Comment éviter de répéter le scénario des mégafactories de batteries, frappées actuellement par un virage de la demande et une remise en question des choix technologiques ? C'est une des questions qui entoure la trajectoire de la start-up grenobloise MagREEsource, spin-off du CNRS créée en 2020, spécialisée dans le recyclage des aimants à destination des marchés de l'automobile électrique, de l'éolien, mais aussi des produits high tech, du médical et de la défense.
Alors que la start-up a débuté sa production début 2025 dans sa nouvelle usine de Noyarey (Isère), qui emploie cinquante personnes dont un tiers en R&D, elle a dévoilé ce vendredi une seconde levée de fonds de 23 millions d'euros (contre 40 à 50 millions recherchés il y a un an) réalisée auprès d'une dizaine d'investisseurs français et européens, privés et publics.
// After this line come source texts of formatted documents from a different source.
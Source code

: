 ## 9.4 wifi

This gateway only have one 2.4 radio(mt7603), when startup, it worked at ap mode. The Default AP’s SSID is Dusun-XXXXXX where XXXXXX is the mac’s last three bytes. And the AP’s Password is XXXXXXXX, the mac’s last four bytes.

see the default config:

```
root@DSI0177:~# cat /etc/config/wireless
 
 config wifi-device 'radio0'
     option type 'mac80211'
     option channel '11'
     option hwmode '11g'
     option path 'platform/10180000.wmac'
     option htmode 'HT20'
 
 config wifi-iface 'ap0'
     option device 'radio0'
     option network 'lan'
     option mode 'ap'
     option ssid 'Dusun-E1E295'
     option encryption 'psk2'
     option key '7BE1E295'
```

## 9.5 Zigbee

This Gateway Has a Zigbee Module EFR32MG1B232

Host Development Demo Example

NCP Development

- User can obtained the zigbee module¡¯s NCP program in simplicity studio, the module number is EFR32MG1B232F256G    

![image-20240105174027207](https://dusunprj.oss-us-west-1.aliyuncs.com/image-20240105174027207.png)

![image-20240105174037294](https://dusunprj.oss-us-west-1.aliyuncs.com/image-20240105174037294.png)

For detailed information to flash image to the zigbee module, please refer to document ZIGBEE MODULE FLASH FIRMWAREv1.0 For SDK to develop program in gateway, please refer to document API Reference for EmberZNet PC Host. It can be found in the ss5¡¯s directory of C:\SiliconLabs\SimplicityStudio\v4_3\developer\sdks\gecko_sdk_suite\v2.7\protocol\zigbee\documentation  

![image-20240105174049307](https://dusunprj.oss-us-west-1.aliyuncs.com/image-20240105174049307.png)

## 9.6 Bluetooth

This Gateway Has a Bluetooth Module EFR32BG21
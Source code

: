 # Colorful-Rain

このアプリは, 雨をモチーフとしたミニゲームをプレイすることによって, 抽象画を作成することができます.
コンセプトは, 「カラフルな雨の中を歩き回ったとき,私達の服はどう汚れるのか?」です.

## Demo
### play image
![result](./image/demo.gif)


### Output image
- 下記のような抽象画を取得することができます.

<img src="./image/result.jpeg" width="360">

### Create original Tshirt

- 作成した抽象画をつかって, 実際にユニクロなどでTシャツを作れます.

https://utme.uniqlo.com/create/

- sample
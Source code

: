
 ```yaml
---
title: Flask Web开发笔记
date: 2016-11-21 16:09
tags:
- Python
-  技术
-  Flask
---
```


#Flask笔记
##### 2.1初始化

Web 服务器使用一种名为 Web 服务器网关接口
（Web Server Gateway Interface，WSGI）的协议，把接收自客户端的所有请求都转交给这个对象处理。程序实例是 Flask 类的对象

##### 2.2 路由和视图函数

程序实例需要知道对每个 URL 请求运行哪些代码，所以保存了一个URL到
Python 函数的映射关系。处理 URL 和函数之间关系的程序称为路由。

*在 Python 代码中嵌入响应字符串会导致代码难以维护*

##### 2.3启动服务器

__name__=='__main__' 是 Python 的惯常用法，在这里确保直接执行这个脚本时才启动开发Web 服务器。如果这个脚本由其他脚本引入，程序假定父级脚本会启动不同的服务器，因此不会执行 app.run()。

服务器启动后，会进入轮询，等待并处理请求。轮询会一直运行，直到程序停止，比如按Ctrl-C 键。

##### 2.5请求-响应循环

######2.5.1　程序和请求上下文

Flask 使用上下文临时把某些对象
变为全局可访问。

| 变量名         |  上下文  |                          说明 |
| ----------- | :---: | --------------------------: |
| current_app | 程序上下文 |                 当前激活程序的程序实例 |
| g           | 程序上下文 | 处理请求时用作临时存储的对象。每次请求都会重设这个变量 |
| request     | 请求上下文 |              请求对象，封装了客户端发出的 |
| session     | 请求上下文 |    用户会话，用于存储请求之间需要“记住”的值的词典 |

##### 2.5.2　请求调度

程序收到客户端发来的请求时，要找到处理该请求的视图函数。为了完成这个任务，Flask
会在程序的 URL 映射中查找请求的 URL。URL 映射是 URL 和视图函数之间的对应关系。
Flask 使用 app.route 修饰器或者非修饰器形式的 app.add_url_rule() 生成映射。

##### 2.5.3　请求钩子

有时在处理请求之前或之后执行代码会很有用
Parmi eux, le Fonds SPI 2 géré par Bpifrance pour le compte de l'Etat (France 2030), mais aussi les fonds Finindus (ArcelorMittal,région de Flandres), Innovacom, BNP Paribas Développement, C2AD,ou encore Avenir Industrie Auvergne-Rhône-Alpes.
L'objectif est de poser les bases de son projet de mégafactory en Rhône-Alpes, annoncé pour 2028 (contre 2027 l'année dernière) et d'un coût de 200 millions d'euros.
Mais aussi d'augmenter sa production actuelle d'aimants, d'une capacité de 80 tonnes par an, avec une ligne de fabrication supplémentaire dirigée vers des marchés plus haut de gamme, comme la défense ou le médical. Avec, derrière, l'ambition de créer une filière européenne bas-carbone, face à une production mondiale d'aimants dominée par Pékin.